Aus Sicht der Finanzverwaltung seien das möglicherweise Einzelfälle bei mehr als fünf Millionen neu zu bewertenden Grundstücken in Baden-Württemberg. "Für den einzelnen Steuerbürger ist aber sein Fall immer ein wichtiger Fall", sagte Schramm. Denn jeder Steuerbürger wolle ja gerecht besteuert werden. Er könne sich vorstellen, dass am Ende Gerichte darüber entscheiden, wo der Bodenrichtwert neu ermittelt werden müsse.
Bemessungsgrundlage "so genau wie möglich"
Schramm hält es für notwendig, die Raster der Bodenrichtwertzonen feiner zu ziehen. "Wir haben ein Massenverfahren und da braucht man schon durchschnittliche Werte", sagte der Steuerberater. Auf der anderen Seite falle die Grundsteuer jährlich an. Deshalb sollte die Bemessungsgrundlage "so genau wie möglich sein". Hinzu komme, dass sich das Modell in Baden-Württemberg ausschließlich auf den Bodenrichtwert stütze und der Gebäudewert keine Rolle spiele.
Es gibt in Deutschland kein einheitliches Modell für die Grundsteuer. Der Bund hatte ein Modell vorgeschlagen, das insgesamt neun Bundesländer übernommen haben. Darin werden neben dem Bodenrichtwert und der Grundstücksfläche auch andere Kriterien wie zum Beispiel die Wohnfläche, die monatliche Nettokaltmiete oder das Baujahr des Gebäudes berücksichtigt. Baden-Württemberg hat einen Sonderweg eingeschlagen. Hier sind bei der Berechnung der Grundsteuer nur der Bodenrichtwert und die Grundstücksfläche entscheidend.
Finanzministerium: Keine "massenhaften Korrekturen"
Das Landesfinanzministerium sieht in Calw keinen Präzedenzfall.
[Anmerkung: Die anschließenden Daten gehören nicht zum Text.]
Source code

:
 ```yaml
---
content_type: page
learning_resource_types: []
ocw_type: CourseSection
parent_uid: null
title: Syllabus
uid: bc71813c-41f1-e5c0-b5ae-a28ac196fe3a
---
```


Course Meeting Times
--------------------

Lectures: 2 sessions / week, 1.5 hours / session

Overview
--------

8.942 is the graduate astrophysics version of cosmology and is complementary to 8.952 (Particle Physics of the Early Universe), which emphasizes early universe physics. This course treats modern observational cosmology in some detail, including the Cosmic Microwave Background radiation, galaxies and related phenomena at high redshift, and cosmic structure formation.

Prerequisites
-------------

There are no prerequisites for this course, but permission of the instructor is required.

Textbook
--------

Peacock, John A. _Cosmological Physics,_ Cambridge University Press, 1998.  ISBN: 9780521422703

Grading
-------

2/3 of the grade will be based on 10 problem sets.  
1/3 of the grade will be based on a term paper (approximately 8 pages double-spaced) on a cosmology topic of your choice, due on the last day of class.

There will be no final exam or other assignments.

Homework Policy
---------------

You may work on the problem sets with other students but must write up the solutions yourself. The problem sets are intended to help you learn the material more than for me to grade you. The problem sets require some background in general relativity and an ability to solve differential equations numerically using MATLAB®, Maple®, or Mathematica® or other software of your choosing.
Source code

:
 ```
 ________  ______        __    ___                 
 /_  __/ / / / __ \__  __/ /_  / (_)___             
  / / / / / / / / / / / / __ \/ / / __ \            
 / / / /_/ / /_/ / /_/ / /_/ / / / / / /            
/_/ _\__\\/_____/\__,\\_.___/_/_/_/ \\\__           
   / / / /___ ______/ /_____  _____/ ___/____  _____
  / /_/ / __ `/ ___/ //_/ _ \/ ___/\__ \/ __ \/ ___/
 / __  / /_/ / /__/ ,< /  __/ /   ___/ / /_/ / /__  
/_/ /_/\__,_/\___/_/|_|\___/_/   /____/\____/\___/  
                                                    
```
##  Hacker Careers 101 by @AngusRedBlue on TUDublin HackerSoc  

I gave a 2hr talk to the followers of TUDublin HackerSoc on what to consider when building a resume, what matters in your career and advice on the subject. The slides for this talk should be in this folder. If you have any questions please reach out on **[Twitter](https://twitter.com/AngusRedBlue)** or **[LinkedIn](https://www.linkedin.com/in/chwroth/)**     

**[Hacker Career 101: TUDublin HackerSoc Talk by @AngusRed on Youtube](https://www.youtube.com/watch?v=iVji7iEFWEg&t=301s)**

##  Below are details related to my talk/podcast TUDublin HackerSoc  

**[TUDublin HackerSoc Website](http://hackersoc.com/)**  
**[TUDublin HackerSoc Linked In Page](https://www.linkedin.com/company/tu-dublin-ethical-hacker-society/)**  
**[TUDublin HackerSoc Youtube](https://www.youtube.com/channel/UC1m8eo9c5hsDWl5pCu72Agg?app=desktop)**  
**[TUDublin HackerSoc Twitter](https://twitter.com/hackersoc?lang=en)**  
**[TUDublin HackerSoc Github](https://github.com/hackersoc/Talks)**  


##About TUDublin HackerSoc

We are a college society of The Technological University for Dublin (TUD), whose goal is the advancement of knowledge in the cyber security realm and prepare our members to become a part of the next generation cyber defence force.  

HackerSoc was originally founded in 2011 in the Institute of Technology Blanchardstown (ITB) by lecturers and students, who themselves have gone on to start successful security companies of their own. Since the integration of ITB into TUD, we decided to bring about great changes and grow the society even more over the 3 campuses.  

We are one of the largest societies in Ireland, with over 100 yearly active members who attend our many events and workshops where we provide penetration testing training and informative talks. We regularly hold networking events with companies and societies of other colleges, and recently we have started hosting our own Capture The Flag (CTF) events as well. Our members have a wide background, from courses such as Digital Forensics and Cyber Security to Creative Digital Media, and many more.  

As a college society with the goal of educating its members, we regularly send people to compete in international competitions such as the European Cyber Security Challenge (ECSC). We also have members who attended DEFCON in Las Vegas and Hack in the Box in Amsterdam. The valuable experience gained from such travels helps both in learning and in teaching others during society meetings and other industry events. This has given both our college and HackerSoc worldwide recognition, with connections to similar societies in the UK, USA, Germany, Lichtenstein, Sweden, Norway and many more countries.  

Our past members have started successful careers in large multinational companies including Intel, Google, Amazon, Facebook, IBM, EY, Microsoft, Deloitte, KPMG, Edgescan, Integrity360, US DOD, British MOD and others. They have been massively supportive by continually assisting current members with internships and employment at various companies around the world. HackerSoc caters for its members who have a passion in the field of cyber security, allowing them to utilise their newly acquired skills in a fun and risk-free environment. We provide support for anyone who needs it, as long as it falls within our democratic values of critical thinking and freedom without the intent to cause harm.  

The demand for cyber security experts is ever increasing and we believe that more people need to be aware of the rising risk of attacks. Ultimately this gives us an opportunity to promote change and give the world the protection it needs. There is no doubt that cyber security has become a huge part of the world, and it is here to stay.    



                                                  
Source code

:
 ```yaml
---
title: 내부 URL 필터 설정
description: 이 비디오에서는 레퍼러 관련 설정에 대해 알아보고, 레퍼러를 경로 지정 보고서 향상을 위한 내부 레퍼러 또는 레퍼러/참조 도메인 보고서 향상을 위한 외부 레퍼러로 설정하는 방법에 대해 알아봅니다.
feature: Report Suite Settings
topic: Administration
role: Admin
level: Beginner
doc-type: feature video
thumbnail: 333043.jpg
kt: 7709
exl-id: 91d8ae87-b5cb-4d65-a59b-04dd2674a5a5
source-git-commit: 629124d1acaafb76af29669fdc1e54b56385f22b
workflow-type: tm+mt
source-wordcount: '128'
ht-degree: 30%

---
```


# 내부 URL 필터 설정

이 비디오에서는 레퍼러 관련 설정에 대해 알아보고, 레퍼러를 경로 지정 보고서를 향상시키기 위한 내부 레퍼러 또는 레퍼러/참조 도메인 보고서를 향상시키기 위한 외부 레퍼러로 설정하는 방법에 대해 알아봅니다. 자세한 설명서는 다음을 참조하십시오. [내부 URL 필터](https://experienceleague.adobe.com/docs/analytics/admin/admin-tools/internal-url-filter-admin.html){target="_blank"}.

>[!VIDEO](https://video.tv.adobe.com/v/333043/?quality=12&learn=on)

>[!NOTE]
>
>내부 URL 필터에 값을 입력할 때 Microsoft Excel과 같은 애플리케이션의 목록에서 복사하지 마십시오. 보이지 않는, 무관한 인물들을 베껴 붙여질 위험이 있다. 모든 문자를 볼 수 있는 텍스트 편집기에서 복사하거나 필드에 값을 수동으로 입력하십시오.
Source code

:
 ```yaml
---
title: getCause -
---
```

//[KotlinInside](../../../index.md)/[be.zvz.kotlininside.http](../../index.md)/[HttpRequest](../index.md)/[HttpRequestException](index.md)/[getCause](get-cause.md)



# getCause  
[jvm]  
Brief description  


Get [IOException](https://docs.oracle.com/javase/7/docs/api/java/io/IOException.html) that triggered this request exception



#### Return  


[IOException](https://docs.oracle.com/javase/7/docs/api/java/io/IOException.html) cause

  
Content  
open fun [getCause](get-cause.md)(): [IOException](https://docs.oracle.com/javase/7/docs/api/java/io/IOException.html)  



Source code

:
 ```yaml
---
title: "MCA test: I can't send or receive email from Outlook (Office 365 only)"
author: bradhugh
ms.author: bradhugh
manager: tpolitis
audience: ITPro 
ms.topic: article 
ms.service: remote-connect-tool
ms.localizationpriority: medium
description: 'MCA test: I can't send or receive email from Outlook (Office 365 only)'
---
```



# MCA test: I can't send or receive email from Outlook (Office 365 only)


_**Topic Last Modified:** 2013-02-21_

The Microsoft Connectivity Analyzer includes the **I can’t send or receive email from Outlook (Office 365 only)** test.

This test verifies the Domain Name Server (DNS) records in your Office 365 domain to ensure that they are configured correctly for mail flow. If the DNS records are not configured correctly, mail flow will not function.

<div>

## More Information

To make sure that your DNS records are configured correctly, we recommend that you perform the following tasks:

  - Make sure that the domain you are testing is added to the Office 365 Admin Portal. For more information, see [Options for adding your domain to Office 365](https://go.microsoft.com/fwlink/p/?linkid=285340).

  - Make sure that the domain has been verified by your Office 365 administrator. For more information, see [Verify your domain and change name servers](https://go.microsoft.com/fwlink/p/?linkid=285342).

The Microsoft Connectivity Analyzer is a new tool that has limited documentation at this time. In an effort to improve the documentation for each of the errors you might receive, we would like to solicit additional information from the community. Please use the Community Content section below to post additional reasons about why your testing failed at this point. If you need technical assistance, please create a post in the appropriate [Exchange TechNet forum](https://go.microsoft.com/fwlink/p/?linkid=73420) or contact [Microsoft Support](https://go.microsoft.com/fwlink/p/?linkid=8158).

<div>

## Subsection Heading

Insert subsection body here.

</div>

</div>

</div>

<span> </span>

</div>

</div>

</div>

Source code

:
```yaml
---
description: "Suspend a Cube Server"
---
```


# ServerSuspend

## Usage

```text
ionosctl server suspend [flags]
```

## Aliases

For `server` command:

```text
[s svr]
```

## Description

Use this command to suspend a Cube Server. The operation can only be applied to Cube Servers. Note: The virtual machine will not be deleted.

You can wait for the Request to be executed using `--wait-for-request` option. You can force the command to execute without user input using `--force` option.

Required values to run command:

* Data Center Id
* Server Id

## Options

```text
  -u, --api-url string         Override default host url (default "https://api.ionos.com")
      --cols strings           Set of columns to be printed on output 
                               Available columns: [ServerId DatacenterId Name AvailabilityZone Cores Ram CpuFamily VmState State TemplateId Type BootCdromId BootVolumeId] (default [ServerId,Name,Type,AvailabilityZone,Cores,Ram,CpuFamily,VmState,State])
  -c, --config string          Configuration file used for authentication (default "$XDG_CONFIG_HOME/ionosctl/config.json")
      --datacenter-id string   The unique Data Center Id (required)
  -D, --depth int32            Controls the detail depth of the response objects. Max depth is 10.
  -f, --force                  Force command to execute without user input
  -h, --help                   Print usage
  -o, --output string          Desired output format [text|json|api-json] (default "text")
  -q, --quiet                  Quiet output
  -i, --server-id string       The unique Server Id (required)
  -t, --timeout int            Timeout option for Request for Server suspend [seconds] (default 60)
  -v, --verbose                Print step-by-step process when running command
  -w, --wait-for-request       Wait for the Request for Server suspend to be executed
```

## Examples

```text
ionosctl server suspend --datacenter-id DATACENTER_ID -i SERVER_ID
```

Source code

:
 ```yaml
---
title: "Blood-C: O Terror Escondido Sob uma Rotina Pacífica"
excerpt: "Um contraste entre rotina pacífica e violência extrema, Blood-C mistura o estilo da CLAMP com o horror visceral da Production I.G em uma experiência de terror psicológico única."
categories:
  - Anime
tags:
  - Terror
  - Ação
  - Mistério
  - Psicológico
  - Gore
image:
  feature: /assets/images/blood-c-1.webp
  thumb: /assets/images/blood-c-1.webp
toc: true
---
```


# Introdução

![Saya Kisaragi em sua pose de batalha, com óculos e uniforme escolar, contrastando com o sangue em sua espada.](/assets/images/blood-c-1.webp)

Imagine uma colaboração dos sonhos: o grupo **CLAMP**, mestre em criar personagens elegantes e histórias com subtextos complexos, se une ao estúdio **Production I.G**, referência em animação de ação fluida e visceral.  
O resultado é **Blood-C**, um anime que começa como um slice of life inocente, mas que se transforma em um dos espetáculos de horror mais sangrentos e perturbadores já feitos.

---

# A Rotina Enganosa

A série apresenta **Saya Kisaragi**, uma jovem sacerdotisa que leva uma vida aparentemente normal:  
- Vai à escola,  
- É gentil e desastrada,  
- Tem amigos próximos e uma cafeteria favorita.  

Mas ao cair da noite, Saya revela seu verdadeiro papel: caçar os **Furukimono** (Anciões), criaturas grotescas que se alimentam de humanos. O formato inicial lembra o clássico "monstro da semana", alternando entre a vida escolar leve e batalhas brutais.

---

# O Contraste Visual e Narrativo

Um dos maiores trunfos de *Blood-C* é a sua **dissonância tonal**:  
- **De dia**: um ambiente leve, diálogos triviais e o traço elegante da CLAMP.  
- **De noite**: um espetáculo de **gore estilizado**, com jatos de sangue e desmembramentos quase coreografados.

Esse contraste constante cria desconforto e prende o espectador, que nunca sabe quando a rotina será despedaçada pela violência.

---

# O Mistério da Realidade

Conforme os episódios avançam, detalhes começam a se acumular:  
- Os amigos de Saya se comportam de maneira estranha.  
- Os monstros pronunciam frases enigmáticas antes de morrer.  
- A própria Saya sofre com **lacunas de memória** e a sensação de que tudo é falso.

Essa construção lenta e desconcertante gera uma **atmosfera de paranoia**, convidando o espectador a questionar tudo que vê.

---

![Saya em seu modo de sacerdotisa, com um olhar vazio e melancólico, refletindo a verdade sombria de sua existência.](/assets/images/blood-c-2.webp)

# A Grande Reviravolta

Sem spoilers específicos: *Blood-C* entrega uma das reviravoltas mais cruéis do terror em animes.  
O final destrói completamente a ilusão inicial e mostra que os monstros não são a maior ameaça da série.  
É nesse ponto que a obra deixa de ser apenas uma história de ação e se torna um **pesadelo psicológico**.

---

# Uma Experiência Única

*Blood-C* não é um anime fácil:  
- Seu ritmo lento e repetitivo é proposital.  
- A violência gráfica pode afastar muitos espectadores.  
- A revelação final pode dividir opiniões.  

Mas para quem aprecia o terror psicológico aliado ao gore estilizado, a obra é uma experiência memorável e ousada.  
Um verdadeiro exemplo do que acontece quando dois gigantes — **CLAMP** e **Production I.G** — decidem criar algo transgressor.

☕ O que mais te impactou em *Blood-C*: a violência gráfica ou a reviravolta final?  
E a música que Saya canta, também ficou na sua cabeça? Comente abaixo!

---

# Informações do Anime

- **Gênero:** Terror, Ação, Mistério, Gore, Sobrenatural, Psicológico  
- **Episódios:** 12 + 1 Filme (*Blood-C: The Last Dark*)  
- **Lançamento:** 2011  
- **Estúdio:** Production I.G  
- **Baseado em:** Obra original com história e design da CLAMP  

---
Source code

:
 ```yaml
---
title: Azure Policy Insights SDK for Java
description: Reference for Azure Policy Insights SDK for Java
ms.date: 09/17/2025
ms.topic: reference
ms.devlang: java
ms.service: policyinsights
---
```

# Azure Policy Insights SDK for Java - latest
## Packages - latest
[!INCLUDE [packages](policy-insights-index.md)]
Man gehe nicht davon aus, dass es "flächendeckend zu massenhaften Korrekturen" kommen werde, teilte eine Sprecherin auf SWR-Anfrage mit. Wie viele Korrekturen die Gutachterausschüsse meldeten, werde ganz unterschiedlich sein. "Es gibt Gutachterausschüsse, die tausende Flurstücke neu bewerten und solche, bei denen es sich um ein paar Dutzend oder auch gar keine Korrekturen handelt", so die Sprecherin weiter.
Sie verwies auch darauf, dass allein die Gutachterausschüsse der Kommunen für die Bodenrichtwerte zuständig und damit auch verantwortlich seien. Wenn Bodenrichtwerte korrigiert würden, ändere das Finanzamt den Grundsteuerbescheid automatisch. "Die Bürgerinnen und Bürger müssen hierfür nicht aktiv werden", teilte die Sprecherin mit.